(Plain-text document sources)
::::::::
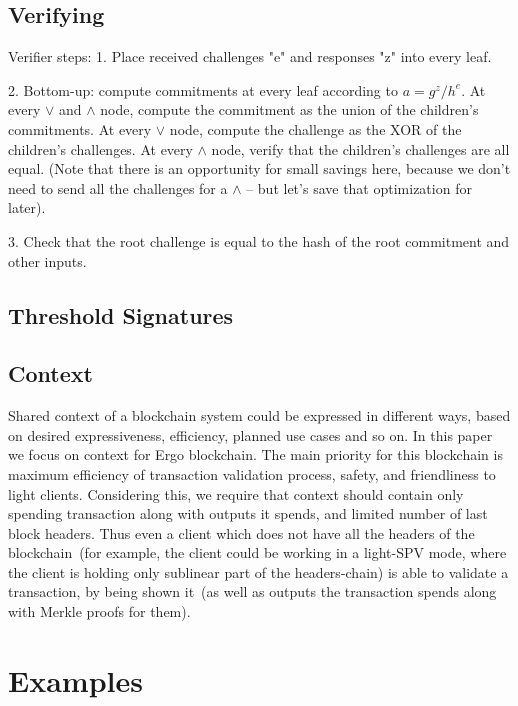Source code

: \documentclass[]{llncs}
\newcommand{\authnote}[2]{\marginpar{\parbox{\marginparwidth}{\tiny %
  \textsf{#1 {\textcolor{blue}{notes: #2}}}}}%
  \textcolor{blue}{\textbf{\dag}}}
\newcommand{\authnote}[2]{
  \textsf{#1 \textcolor{blue}{: #2}}}
\newcommand{\authnote}[2]{}
\newcommand{\knote}[1]{{\authnote{\textcolor{green}{kushti notes}}{#1}}}
\begin{document}
\subsection{Verifying}
\label{sec:verifying}

Verifier steps:
    1. Place received challenges "e" and responses "z" into every leaf.

    2. Bottom-up: compute commitments at every leaf according to $a = g^z/h^e$. At every $\lor$ and $\land$ node, compute
      the commitment as the union of the children's commitments. At every $\lor$ node, compute the challenge as the XOR of
      the children's challenges. At every $\land$ node, verify that the children's challenges are all equal. (Note that
      there is an opportunity for small savings here, because we don't need to send all the challenges for a $\land$ --
      but let's save that optimization for later).

    3. Check that the root challenge is equal to the hash of the root commitment and other inputs.

\subsection{Threshold Signatures}

\subsection{Context}

Shared context of a blockchain system could be expressed in different ways, based on desired expressiveness, efficiency, planned use cases and so on. In this paper we focus on context for Ergo blockchain. The main priority for this blockchain is maximum efficiency of transaction validation process, safety, and friendliness to light clients. Considering this, we require that context should contain only spending transaction along with outputs it spends, and limited number of last block headers. Thus even a client which does not have all the headers of the blockchain~(for example, the client could be working in a light-SPV mode, where the client is holding only sublinear part of the headers-chain) is able to validate a transaction, by being shown it~(as well as outputs the transaction spends along with Merkle proofs for them).

\knote{brief context description, link to an appendix with details}


\section{Examples}
\end{document}
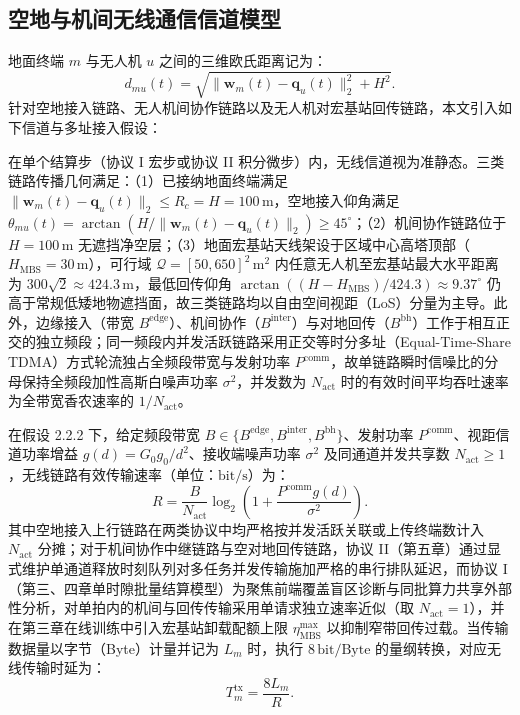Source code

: \subsection{空地与机间无线通信信道模型}
\label{subsec:uav-mec}

地面终端 $m$ 与无人机 $u$ 之间的三维欧氏距离记为：
\begin{equation}
    d_{mu}(t)=\sqrt{\|\mathbf w_m(t)-\mathbf q_u(t)\|_2^2+H^2}.
    \label{eq:ch2-distance}
\end{equation}
针对空地接入链路、无人机间协作链路以及无人机对宏基站回传链路，本文引入如下信道与多址接入假设：

\begin{assumption}[视距主导传播与频段隔离等时分共享假设]
在单个结算步（协议 I 宏步或协议 II 积分微步）内，无线信道视为准静态。三类链路传播几何满足：（1）已接纳地面终端满足 $\|\mathbf{w}_m(t)-\mathbf{q}_u(t)\|_2\leq R_c=H=100\,\mathrm{m}$，空地接入仰角满足 $\theta_{mu}(t)=\arctan(H/\|\mathbf{w}_m(t)-\mathbf{q}_u(t)\|_2)\geq 45^\circ$；（2）机间协作链路位于 $H=100\,\mathrm{m}$ 无遮挡净空层；（3）地面宏基站天线架设于区域中心高塔顶部（$H_{\mathrm{MBS}}=30\,\mathrm{m}$），可行域 $\mathcal{Q}=[50,650]^2\,\mathrm{m}^2$ 内任意无人机至宏基站最大水平距离为 $300\sqrt{2}\approx 424.3\,\mathrm{m}$，最低回传仰角 $\arctan((H-H_{\mathrm{MBS}})/424.3)\approx 9.37^\circ$ 仍高于常规低矮地物遮挡面，故三类链路均以自由空间视距（LoS）分量为主导\cite{zeng2016wireless,mozaffari2019tutorial}。此外，边缘接入（带宽 $B^{\mathrm{edge}}$）、机间协作（$B^{\mathrm{inter}}$）与对地回传（$B^{\mathrm{bh}}$）工作于相互正交的独立频段；同一频段内并发活跃链路采用正交等时分多址（Equal-Time-Share TDMA）方式轮流独占全频段带宽与发射功率 $P^{\mathrm{comm}}$，故单链路瞬时信噪比的分母保持全频段加性高斯白噪声功率 $\sigma^2$，并发数为 $N_{\mathrm{act}}$ 时的有效时间平均吞吐速率为全带宽香农速率的 $1/N_{\mathrm{act}}$。
\end{assumption}

在假设 2.2.2 下，给定频段带宽 $B\in\{B^{\mathrm{edge}},B^{\mathrm{inter}},B^{\mathrm{bh}}\}$、发射功率 $P^{\mathrm{comm}}$、视距信道功率增益 $g(d)=G_0g_0/d^2$、接收端噪声功率 $\sigma^2$ 及同通道并发共享数 $N_{\mathrm{act}}\ge 1$，无线链路有效传输速率（单位：$\mathrm{bit/s}$）为：
\begin{equation}
    R=\frac{B}{N_{\mathrm{act}}}\log_2\left(1+\frac{P^{\mathrm{comm}}g(d)}{\sigma^2}\right).
    \label{eq:ch2-link-rate}
\end{equation}
其中空地接入上行链路在两类协议中均严格按并发活跃关联或上传终端数计入 $N_{\mathrm{act}}$ 分摊；对于机间协作中继链路与空对地回传链路，协议 II（第五章）通过显式维护单通道释放时刻队列对多任务并发传输施加严格的串行排队延迟，而协议 I（第三、四章单时隙批量结算模型）为聚焦前端覆盖盲区诊断与同批算力共享外部性分析，对单拍内的机间与回传传输采用单请求独立速率近似（取 $N_{\mathrm{act}}=1$），并在第三章在线训练中引入宏基站卸载配额上限 $\eta_{\mathrm{MBS}}^{\max}$ 以抑制窄带回传过载。当传输数据量以字节（Byte）计量并记为 $L_m$ 时，执行 $8\,\mathrm{bit/Byte}$ 的量纲转换，对应无线传输时延为：
\begin{equation}
    T^{\mathrm{tx}}_m=\frac{8L_m}{R}.
    \label{eq:ch2-byte-bit}
\end{equation}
::::::::
TASK INSTRUCTIONS: Each line of the entries holding the string "challenges" should be found and copied.

RESPONSE:
    1. Place received challenges "e" and responses "z" into every leaf.
      the children's challenges. At every $\land$ node, verify that the children's challenges are all equal. (Note that
      there is an opportunity for small savings here, because we don't need to send all the challenges for a $\land$ --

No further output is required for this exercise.